(Dataset entries)
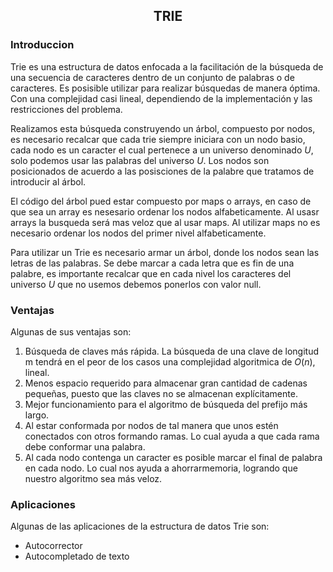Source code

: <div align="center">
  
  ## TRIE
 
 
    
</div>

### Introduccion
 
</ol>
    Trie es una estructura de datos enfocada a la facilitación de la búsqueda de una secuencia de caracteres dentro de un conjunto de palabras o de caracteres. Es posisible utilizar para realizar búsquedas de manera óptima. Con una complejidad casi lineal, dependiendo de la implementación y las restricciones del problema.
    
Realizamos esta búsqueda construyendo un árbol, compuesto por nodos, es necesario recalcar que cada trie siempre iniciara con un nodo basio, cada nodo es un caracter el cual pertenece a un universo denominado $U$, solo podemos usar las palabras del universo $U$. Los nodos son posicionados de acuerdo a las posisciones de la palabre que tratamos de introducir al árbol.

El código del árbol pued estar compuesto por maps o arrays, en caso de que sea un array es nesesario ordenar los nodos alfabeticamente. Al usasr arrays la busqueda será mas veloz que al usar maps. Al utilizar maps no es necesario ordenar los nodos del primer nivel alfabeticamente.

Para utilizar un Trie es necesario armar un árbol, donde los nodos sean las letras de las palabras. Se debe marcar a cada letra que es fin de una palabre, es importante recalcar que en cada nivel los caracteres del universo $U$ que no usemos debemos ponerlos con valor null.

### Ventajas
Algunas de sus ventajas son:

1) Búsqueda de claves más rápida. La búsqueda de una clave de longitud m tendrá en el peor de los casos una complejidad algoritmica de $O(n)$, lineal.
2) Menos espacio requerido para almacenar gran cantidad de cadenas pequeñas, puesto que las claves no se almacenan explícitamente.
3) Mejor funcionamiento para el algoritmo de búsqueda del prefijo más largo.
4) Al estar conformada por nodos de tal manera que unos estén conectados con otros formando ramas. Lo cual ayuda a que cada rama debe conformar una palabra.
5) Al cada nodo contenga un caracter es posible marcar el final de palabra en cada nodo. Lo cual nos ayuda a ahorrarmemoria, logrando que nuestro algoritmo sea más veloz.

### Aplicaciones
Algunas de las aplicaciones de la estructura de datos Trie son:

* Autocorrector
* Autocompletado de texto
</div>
* * *
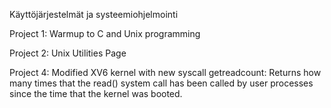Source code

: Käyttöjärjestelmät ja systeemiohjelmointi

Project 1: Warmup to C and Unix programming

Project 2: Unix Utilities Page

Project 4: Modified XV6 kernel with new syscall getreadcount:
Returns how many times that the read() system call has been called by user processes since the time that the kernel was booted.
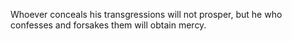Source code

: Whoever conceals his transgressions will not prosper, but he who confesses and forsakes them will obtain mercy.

§ **EXERCISE AIM**
Each line above that contains the word "Algunas" must be copied.

§ **EXERCISE OUTPUT**
Algunas de sus ventajas son:
Algunas de las aplicaciones de la estructura de datos Trie son:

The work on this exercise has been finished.